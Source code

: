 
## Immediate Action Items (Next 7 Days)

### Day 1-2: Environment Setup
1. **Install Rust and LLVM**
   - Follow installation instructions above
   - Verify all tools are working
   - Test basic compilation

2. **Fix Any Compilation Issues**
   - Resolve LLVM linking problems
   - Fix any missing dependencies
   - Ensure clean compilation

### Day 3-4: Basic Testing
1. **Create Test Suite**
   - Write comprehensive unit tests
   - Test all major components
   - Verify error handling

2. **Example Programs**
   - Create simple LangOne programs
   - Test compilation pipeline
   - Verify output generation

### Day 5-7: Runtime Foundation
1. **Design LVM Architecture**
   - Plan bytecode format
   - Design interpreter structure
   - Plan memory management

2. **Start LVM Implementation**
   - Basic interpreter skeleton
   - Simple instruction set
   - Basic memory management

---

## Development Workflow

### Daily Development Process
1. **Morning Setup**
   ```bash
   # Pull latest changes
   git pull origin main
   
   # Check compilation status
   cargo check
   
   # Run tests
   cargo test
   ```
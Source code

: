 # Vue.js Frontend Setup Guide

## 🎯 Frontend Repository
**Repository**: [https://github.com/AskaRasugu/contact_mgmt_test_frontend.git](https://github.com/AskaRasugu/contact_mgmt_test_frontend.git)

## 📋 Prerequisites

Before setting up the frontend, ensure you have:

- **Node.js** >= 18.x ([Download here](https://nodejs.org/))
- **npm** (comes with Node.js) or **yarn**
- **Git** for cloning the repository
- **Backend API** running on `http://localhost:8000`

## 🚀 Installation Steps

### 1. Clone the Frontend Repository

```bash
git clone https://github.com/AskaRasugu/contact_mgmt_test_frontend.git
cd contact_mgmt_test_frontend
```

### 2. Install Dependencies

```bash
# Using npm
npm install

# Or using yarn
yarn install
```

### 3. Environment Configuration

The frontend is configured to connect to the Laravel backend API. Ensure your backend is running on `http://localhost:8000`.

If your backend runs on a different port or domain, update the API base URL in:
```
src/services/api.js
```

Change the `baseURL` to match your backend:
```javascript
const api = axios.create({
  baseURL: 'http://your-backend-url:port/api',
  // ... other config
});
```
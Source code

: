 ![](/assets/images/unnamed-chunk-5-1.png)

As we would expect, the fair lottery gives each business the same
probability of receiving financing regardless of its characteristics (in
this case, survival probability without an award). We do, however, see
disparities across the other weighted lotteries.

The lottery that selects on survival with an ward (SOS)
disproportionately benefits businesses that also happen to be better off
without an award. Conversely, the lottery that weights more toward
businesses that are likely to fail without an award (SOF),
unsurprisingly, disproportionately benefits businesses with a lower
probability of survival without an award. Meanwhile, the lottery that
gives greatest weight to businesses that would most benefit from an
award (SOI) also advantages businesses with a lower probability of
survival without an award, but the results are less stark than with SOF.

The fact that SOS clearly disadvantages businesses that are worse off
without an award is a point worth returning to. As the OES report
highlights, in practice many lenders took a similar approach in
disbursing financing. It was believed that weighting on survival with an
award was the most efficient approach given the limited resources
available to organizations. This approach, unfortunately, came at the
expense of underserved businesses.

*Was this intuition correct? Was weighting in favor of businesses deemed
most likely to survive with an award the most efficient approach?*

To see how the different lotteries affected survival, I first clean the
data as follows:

-----

• [Work request]: Copy out every line of the material above that mentions the word "AskaRasugu".

• [Result]:
**Repository**: [https://github.com/AskaRasugu/contact_mgmt_test_frontend.git](https://github.com/AskaRasugu/contact_mgmt_test_frontend.git)
git clone https://github.com/AskaRasugu/contact_mgmt_test_frontend.git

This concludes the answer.